GROUP LEADER: Prof. HG Patterton
Office: 2010 AJ Perold Building
PhD, University of Cape Town, 1991
Epigenomics and Bioinformatics
Eukaryotes and multicellular organisms evolved concomitant with a significant increase in genome size. This increase in genome size was facilitated by the compaction of the poly-anionic DNA molecule into repetitive structures known as nucleosomes, and the packaging of nucleosomes into the higher-order structures of chromatin. If the DNA complement of a human cell is unravelled, and the DNA from the chromosomes laid end-to-end, it will span approximately 2m. Incredibly, this length of DNA fits into a cell nucleus of approximately 10 um diameter. Although the compaction of DNA in chromatin solved the structural problem of fitting the DNA into a nucleus, it also introduced a new problem: access to the DNA molecule. In eukaryotes a complex system has evolved whereby access to the DNA molecule is regulated by ATP-dependent chromatin remodeller enzymes, reversible modifications of the core histones in the nucleosome to provide molecular landmarks as well as modulate the local structural properties of the chromatin, chemical modifications of the DNA molecule itself, and the swapping of histone isotypes of the nucleosomes depending on functional requirements of the DNA molecule. This research field, studying the role of chromatin and chromatin modifications on the genetic function of DNA, is the field of epigenetics, and, when performed on a genome-wide scale, epigenomics. The epigenome is the interface by which DNA function is regulated.
The analyses of epigenomic data often requires significant computation resources, and research questions often need the development of new bioinformatics methods and tools. This includes tools for generic analyses such as the processing of ChIP-seq data, or require the development and coding of novel programs, dependent on specific research questions. A significant proportion of epigenomics research therefore involves bioinformatics and bioinformatics research.
Some current projects in the Patterton, group:
Epigenomic landscape of Trypanosoma brucei
T. brucei is an unicellular eukaryote of the Excavata supergroup that diverged from the Amorphea supergroup, containing animals, fungi and amoebozoa, some 2 billion years ago. T. brucei is a dixenous parasite that is transmitted to humans by a Tsetse fly during a blood meal, and causes human African trypanosomiasis. We studied the epigenome of T. brucei in its human (BF) and insect (PF) life cycle stages by mapping genome-wide nucleosome positions by MNase-seq, and identified surprizing differences in the nucleosomal organization in polymerase II initiation regions compared to that of members of the Amorphea supergroup. We have also identified novel modification patterns on the N-terminal tail of histone H3 by LC-MS/MS, and mapped the genomic distribution of the modifications in the genome of T. brucei by ChIP-seq. This project gave a comprehensive insight into the epigenome of BF and PF stage T. brucei, and the degree by which the epigenome regulated the passage of the parasite between the two hosts.

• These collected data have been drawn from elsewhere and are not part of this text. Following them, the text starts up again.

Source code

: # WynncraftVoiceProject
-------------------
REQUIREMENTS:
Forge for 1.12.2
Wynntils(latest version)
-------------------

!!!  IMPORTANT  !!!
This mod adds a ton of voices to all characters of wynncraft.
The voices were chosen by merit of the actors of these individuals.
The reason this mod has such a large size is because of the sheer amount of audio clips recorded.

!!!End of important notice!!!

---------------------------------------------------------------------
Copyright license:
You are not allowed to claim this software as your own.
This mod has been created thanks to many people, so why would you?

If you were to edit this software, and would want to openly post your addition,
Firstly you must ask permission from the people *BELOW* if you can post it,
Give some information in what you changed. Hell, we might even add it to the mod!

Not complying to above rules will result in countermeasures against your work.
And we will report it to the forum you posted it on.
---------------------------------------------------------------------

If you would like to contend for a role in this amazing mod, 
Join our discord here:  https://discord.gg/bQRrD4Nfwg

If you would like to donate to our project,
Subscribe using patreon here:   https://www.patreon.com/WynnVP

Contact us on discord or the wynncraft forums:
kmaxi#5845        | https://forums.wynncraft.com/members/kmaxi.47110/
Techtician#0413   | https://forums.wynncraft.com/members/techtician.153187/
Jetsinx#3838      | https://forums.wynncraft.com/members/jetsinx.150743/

Role of the epigenome in lifespan
Calorific restriction has been shown to extend chronological lifespan in numerous model organisms. Many effectors of lifespan extension also exert their effect through the sirtuins, orthologs to S. cerevisiae Sir2, a NADH-dependent histone deactylase. We were interested in studying the role of the epigenome in chronological lifespan in S. cerevisiae, and quantitated, by barcode sequencing, the survival rate of all non-essential histone mutants in a batch mixed culture. We identified many epigenetic modification mimics associated with extended as well as shortened lifespans. The residues associated with extended lifespans were situated on the side surface of the nucleosome, implicated in Sir3 binding, a protein associated with the formation of transcriptionally repressive heterochromatin at telomeres and elsewhere. We performed an RNA-seq analysis of the various long living histone mutants, and identified two main transcriptomic pathways involved in lifespan extension. We also performed an iTRAQ quantitation of the proteome by LC-MS/MS and identified proteins involved in longevity.
NucPos is a suite of C++ programs developed for the analysis of genome-wide nucleosome positions. The individual programs include NucFrag, which generates a text datafile of the number of co-aligned nucleosome dyads at each sequence position in the genome from the mapped SAM/BAM files produced by Bowtie2. Programs to convert the dyad data to enclosed bases (electronic "footprints"), incorporated sequence preference analyses, and Fourier amplitude of dinucleotide distributions are part of the suite.
Transcriptomic studies that we performed in S. cerevisiae suggested that some genes that were adjacent or physically close in the genome, were co-regulated. We therefore developed a program Pyxis to identify statistically significant clusters of co-regulated genes. We showed that some proteins involved in repression acted in extended domains, and that clusters of genes became activated during exit of stationary phase.
The group is currently involved in several homology modelling, genome assembly and SNP calling projects, as well as the migration of C++ programs to the Galaxy platform, and the development of new bioinformatics programs.